(Beginning of SOURCE DATA)

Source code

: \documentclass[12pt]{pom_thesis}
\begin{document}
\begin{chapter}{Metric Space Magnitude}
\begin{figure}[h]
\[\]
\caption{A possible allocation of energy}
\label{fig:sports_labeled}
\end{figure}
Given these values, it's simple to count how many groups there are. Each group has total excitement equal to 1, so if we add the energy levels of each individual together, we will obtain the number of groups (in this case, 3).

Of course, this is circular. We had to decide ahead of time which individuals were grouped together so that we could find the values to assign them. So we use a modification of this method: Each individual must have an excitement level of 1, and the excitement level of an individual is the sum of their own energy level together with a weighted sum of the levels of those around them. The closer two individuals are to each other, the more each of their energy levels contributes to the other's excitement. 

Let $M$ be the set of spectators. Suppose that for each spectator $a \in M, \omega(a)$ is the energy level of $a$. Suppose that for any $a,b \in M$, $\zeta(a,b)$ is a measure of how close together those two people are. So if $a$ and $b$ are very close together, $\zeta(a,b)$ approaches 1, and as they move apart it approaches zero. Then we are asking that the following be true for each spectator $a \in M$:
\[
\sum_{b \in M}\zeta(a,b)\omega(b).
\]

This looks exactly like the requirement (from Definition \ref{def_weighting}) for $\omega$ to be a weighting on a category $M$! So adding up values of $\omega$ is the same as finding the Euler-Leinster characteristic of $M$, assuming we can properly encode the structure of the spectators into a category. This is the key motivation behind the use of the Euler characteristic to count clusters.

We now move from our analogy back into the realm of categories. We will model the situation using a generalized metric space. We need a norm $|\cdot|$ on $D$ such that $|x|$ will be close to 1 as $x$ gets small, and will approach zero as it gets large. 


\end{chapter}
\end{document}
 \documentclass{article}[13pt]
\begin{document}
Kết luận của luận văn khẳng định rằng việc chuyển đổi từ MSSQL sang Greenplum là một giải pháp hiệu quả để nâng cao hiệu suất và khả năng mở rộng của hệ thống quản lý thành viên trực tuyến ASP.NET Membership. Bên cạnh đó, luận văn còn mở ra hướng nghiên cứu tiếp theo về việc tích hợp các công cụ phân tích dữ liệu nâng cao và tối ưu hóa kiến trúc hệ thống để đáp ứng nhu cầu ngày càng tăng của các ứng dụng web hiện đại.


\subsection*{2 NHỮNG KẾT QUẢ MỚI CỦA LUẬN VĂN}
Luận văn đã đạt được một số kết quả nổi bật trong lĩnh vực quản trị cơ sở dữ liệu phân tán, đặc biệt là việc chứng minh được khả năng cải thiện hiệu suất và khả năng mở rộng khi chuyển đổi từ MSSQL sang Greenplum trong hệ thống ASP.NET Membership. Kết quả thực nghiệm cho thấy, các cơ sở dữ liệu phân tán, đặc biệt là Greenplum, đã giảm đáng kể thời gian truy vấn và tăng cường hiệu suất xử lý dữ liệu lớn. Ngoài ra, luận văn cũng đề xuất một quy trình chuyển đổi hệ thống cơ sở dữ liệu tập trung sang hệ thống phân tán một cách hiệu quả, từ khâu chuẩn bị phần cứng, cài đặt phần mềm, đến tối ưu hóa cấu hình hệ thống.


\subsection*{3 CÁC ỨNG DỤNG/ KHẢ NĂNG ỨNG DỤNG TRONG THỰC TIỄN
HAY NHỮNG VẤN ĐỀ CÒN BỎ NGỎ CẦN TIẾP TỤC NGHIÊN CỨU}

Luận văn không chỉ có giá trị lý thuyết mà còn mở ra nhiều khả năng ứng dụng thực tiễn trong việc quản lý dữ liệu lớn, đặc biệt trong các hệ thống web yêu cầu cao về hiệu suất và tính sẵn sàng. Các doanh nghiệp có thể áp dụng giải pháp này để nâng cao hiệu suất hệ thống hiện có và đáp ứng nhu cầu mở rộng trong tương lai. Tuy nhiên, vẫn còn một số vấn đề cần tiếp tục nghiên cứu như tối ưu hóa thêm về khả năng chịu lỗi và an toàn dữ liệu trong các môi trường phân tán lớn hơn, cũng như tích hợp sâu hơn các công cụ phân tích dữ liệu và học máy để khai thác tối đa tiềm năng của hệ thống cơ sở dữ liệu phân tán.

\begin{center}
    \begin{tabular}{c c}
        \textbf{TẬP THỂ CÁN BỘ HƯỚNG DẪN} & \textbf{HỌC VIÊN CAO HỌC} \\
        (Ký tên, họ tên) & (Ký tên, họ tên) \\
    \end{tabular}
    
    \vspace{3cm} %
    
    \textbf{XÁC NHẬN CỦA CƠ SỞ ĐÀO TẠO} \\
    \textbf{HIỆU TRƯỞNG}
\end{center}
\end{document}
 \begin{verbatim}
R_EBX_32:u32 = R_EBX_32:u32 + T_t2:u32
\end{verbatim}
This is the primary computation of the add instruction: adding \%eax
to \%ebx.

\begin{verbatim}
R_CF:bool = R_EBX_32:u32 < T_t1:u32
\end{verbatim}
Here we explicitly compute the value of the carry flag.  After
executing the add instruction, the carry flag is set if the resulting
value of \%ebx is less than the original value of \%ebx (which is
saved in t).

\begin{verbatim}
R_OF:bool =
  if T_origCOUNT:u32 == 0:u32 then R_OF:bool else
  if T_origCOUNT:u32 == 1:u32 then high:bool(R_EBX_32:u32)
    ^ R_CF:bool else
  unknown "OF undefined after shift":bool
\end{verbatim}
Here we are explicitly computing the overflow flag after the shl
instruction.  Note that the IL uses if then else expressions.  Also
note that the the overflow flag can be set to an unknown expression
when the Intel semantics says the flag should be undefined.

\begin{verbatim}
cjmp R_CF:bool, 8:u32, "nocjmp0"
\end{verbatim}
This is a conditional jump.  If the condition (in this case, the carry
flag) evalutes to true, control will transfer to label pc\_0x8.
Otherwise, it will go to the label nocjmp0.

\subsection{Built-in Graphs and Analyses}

(End of SOURCE DATA)

▶ DIRECTIONS: The records above must be retyped in full, exactly as written.

▶ PROBLEM SOLUTION:
Source code

: \documentclass[12pt]{pom_thesis}
\begin{document}
\begin{chapter}{Metric Space Magnitude}
\begin{figure}[h]
\[\]
\caption{A possible allocation of energy}
\label{fig:sports_labeled}
\end{figure}
Given these values, it's simple to count how many groups there are. Each group has total excitement equal to 1, so if we add the energy levels of each individual together, we will obtain the number of groups (in this case, 3).

Of course, this is circular. We had to decide ahead of time which individuals were grouped together so that we could find the values to assign them. So we use a modification of this method: Each individual must have an excitement level of 1, and the excitement level of an individual is the sum of their own energy level together with a weighted sum of the levels of those around them. The closer two individuals are to each other, the more each of their energy levels contributes to the other's excitement. 

Let $M$ be the set of spectators. Suppose that for each spectator $a \in M, \omega(a)$ is the energy level of $a$. Suppose that for any $a,b \in M$, $\zeta(a,b)$ is a measure of how close together those two people are. So if $a$ and $b$ are very close together, $\zeta(a,b)$ approaches 1, and as they move apart it approaches zero. Then we are asking that the following be true for each spectator $a \in M$:
\[
\sum_{b \in M}\zeta(a,b)\omega(b).
\]

This looks exactly like the requirement (from Definition \ref{def_weighting}) for $\omega$ to be a weighting on a category $M$! So adding up values of $\omega$ is the same as finding the Euler-Leinster characteristic of $M$, assuming we can properly encode the structure of the spectators into a category. This is the key motivation behind the use of the Euler characteristic to count clusters.

We now move from our analogy back into the realm of categories. We will model the situation using a generalized metric space. We need a norm $|\cdot|$ on $D$ such that $|x|$ will be close to 1 as $x$ gets small, and will approach zero as it gets large. 


\end{chapter}
\end{document}
 \documentclass{article}[13pt]
\begin{document}
Kết luận của luận văn khẳng định rằng việc chuyển đổi từ MSSQL sang Greenplum là một giải pháp hiệu quả để nâng cao hiệu suất và khả năng mở rộng của hệ thống quản lý thành viên trực tuyến ASP.NET Membership. Bên cạnh đó, luận văn còn mở ra hướng nghiên cứu tiếp theo về việc tích hợp các công cụ phân tích dữ liệu nâng cao và tối ưu hóa kiến trúc hệ thống để đáp ứng nhu cầu ngày càng tăng của các ứng dụng web hiện đại.


\subsection*{2 NHỮNG KẾT QUẢ MỚI CỦA LUẬN VĂN}
Luận văn đã đạt được một số kết quả nổi bật trong lĩnh vực quản trị cơ sở dữ liệu phân tán, đặc biệt là việc chứng minh được khả năng cải thiện hiệu suất và khả năng mở rộng khi chuyển đổi từ MSSQL sang Greenplum trong hệ thống ASP.NET Membership. Kết quả thực nghiệm cho thấy, các cơ sở dữ liệu phân tán, đặc biệt là Greenplum, đã giảm đáng kể thời gian truy vấn và tăng cường hiệu suất xử lý dữ liệu lớn. Ngoài ra, luận văn cũng đề xuất một quy trình chuyển đổi hệ thống cơ sở dữ liệu tập trung sang hệ thống phân tán một cách hiệu quả, từ khâu chuẩn bị phần cứng, cài đặt phần mềm, đến tối ưu hóa cấu hình hệ thống.


\subsection*{3 CÁC ỨNG DỤNG/ KHẢ NĂNG ỨNG DỤNG TRONG THỰC TIỄN
HAY NHỮNG VẤN ĐỀ CÒN BỎ NGỎ CẦN TIẾP TỤC NGHIÊN CỨU}

Luận văn không chỉ có giá trị lý thuyết mà còn mở ra nhiều khả năng ứng dụng thực tiễn trong việc quản lý dữ liệu lớn, đặc biệt trong các hệ thống web yêu cầu cao về hiệu suất và tính sẵn sàng. Các doanh nghiệp có thể áp dụng giải pháp này để nâng cao hiệu suất hệ thống hiện có và đáp ứng nhu cầu mở rộng trong tương lai. Tuy nhiên, vẫn còn một số vấn đề cần tiếp tục nghiên cứu như tối ưu hóa thêm về khả năng chịu lỗi và an toàn dữ liệu trong các môi trường phân tán lớn hơn, cũng như tích hợp sâu hơn các công cụ phân tích dữ liệu và học máy để khai thác tối đa tiềm năng của hệ thống cơ sở dữ liệu phân tán.

\begin{center}
    \begin{tabular}{c c}
        \textbf{TẬP THỂ CÁN BỘ HƯỚNG DẪN} & \textbf{HỌC VIÊN CAO HỌC} \\
        (Ký tên, họ tên) & (Ký tên, họ tên) \\
    \end{tabular}
    
    \vspace{3cm} %
    
    \textbf{XÁC NHẬN CỦA CƠ SỞ ĐÀO TẠO} \\
    \textbf{HIỆU TRƯỞNG}
\end{center}
\end{document}
 \begin{verbatim}
R_EBX_32:u32 = R_EBX_32:u32 + T_t2:u32
\end{verbatim}
This is the primary computation of the add instruction: adding \%eax
to \%ebx.

\begin{verbatim}
R_CF:bool = R_EBX_32:u32 < T_t1:u32
\end{verbatim}
Here we explicitly compute the value of the carry flag.  After
executing the add instruction, the carry flag is set if the resulting
value of \%ebx is less than the original value of \%ebx (which is
saved in t).

\begin{verbatim}
R_OF:bool =
  if T_origCOUNT:u32 == 0:u32 then R_OF:bool else
  if T_origCOUNT:u32 == 1:u32 then high:bool(R_EBX_32:u32)
    ^ R_CF:bool else
  unknown "OF undefined after shift":bool
\end{verbatim}
Here we are explicitly computing the overflow flag after the shl
instruction.  Note that the IL uses if then else expressions.  Also
note that the the overflow flag can be set to an unknown expression
when the Intel semantics says the flag should be undefined.

\begin{verbatim}
cjmp R_CF:bool, 8:u32, "nocjmp0"
\end{verbatim}
This is a conditional jump.  If the condition (in this case, the carry
flag) evalutes to true, control will transfer to label pc\_0x8.
Otherwise, it will go to the label nocjmp0.

\subsection{Built-in Graphs and Analyses}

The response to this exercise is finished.